The Five-Minute On-Call Handoff Pattern
Most on-call handoffs are ‘everything was quiet, you’re up.’ Five minutes of structure prevents the next incident from rediscovering yesterday’s context.
Why handoffs lose context
Outgoing on-call has live context. Incoming has none. Without transfer, every recurring incident gets re-investigated.
Five minutes of structured transfer prevents days of repeated work.
Five-minute template
- 1. Active incidents (1 min).
- 2. Recent alerts that fired (last 24h) (1 min).
- 3. Open mitigations / temporary changes (1 min).
- 4. Heads-up on planned changes (1 min).
- 5. Questions (1 min).
Sync vs async
Sync handoff (5 min call) for high-context periods.
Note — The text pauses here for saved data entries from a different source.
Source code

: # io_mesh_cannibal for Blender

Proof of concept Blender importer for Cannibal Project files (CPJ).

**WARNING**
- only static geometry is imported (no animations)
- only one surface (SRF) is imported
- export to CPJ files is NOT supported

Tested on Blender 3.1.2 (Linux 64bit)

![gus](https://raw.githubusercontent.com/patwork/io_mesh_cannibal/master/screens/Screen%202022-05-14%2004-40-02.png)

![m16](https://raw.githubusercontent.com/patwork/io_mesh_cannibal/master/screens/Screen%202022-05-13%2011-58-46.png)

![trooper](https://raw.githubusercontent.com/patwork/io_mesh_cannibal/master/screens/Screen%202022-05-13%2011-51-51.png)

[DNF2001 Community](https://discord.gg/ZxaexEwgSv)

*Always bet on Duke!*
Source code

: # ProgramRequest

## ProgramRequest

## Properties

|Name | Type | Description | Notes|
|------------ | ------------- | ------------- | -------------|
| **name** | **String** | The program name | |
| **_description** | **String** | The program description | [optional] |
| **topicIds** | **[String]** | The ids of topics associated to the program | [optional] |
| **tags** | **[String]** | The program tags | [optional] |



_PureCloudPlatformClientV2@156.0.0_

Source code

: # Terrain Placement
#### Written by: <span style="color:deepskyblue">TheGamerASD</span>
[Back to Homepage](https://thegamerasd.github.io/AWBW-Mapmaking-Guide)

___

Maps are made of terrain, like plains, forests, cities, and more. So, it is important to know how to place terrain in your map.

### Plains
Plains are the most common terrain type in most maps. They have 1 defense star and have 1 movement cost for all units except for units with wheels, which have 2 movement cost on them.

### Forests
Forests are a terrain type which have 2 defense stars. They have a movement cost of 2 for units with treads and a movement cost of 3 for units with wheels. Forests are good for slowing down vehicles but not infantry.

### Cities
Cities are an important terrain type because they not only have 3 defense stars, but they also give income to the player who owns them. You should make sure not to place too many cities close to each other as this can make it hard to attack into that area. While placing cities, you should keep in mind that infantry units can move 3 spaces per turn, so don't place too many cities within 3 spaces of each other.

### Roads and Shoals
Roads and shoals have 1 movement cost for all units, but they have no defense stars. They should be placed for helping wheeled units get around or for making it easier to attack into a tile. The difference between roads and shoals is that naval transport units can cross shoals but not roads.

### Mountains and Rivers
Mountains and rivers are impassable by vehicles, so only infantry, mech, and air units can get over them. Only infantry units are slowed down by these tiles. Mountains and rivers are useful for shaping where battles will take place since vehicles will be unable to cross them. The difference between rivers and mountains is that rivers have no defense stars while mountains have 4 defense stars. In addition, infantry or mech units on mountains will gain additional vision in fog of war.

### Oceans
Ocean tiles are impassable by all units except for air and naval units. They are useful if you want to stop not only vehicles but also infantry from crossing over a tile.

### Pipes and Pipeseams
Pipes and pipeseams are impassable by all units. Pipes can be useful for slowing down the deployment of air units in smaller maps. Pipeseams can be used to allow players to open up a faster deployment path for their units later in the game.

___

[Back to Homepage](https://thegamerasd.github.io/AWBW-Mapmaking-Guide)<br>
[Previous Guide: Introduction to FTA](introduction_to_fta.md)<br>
Async handoff (written doc) for quiet periods.
Default: written doc + optional 5-min call if any item is unusual.
The handoff doc
Doc lives in one durable place; not Slack DM.
Linked from on-call rotation system; survives team turnover.
Antipatterns
- No handoff at all. Context lost.
- Handoff in chat. Lost in scrollback.
- 30-minute handoff. Wastes time; signal degrades.
What to do this week
Three moves. (1) Apply this practice to your next on-call rotation. (2) Survey the team after one cycle. (3) Iterate based on feedback; the discipline is the cadence.